■ **Exercise details**: A word-for-word transcription of the listing is all that is needed.

■ **Stored data**:
__________

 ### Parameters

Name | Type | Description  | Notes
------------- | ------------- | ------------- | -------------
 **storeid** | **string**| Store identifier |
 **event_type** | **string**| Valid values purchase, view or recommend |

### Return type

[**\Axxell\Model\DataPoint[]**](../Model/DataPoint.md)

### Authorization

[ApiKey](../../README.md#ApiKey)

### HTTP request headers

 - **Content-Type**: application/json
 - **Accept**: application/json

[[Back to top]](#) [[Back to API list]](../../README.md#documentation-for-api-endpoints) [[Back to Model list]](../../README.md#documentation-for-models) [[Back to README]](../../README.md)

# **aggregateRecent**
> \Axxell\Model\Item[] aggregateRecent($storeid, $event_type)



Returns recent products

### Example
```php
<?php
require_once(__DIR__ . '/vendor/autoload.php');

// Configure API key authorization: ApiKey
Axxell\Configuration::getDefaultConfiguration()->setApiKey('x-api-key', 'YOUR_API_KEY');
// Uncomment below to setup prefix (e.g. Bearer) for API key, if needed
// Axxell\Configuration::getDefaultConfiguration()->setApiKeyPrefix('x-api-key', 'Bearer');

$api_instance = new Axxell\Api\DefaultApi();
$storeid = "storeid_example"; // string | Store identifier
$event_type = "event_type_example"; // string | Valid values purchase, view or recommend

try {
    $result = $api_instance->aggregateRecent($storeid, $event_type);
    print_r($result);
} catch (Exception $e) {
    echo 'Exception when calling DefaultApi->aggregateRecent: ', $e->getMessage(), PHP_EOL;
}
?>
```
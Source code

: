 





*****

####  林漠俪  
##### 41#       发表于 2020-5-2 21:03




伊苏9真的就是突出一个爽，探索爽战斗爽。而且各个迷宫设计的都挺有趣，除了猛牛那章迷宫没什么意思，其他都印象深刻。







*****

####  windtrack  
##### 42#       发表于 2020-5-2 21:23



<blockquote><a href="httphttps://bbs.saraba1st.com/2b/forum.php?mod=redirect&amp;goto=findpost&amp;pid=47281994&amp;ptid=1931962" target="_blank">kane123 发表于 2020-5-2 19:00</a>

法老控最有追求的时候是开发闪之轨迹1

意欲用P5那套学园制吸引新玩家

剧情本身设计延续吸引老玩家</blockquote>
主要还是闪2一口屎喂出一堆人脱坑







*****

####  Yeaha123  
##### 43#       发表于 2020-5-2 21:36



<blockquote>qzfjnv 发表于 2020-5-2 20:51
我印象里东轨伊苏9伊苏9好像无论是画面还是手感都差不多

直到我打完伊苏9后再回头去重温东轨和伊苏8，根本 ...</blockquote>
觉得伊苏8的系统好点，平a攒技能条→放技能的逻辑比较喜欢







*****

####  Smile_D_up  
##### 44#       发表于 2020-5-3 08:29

__________

■ **Written answer**:
 ### Parameters

Name | Type | Description  | Notes
------------- | ------------- | ------------- | -------------
 **storeid** | **string**| Store identifier |
 **event_type** | **string**| Valid values purchase, view or recommend |

### Return type

[**\Axxell\Model\DataPoint[]**](../Model/DataPoint.md)

### Authorization

[ApiKey](../../README.md#ApiKey)

### HTTP request headers

 - **Content-Type**: application/json
 - **Accept**: application/json

[[Back to top]](#) [[Back to API list]](../../README.md#documentation-for-api-endpoints) [[Back to Model list]](../../README.md#documentation-for-models) [[Back to README]](../../README.md)

# **aggregateRecent**
> \Axxell\Model\Item[] aggregateRecent($storeid, $event_type)



Returns recent products

### Example
```php
<?php
require_once(__DIR__ . '/vendor/autoload.php');

// Configure API key authorization: ApiKey
Axxell\Configuration::getDefaultConfiguration()->setApiKey('x-api-key', 'YOUR_API_KEY');
// Uncomment below to setup prefix (e.g. Bearer) for API key, if needed
// Axxell\Configuration::getDefaultConfiguration()->setApiKeyPrefix('x-api-key', 'Bearer');

$api_instance = new Axxell\Api\DefaultApi();
$storeid = "storeid_example"; // string | Store identifier
$event_type = "event_type_example"; // string | Valid values purchase, view or recommend

try {
    $result = $api_instance->aggregateRecent($storeid, $event_type);
    print_r($result);
} catch (Exception $e) {
    echo 'Exception when calling DefaultApi->aggregateRecent: ', $e->getMessage(), PHP_EOL;
}
?>
```
Source code

: 





*****

####  林漠俪  
##### 41#       发表于 2020-5-2 21:03




伊苏9真的就是突出一个爽，探索爽战斗爽。而且各个迷宫设计的都挺有趣，除了猛牛那章迷宫没什么意思，其他都印象深刻。







*****

####  windtrack  
##### 42#       发表于 2020-5-2 21:23



<blockquote><a href="httphttps://bbs.saraba1st.com/2b/forum.php?mod=redirect&amp;goto=findpost&amp;pid=47281994&amp;ptid=1931962" target="_blank">kane123 发表于 2020-5-2 19:00</a>

法老控最有追求的时候是开发闪之轨迹1

意欲用P5那套学园制吸引新玩家

剧情本身设计延续吸引老玩家</blockquote>
主要还是闪2一口屎喂出一堆人脱坑







*****

####  Yeaha123  
##### 43#       发表于 2020-5-2 21:36



<blockquote>qzfjnv 发表于 2020-5-2 20:51
我印象里东轨伊苏9伊苏9好像无论是画面还是手感都差不多

直到我打完伊苏9后再回头去重温东轨和伊苏8，根本 ...</blockquote>
觉得伊苏8的系统好点，平a攒技能条→放技能的逻辑比较喜欢







*****

####  Smile_D_up  
##### 44#       发表于 2020-5-3 08:29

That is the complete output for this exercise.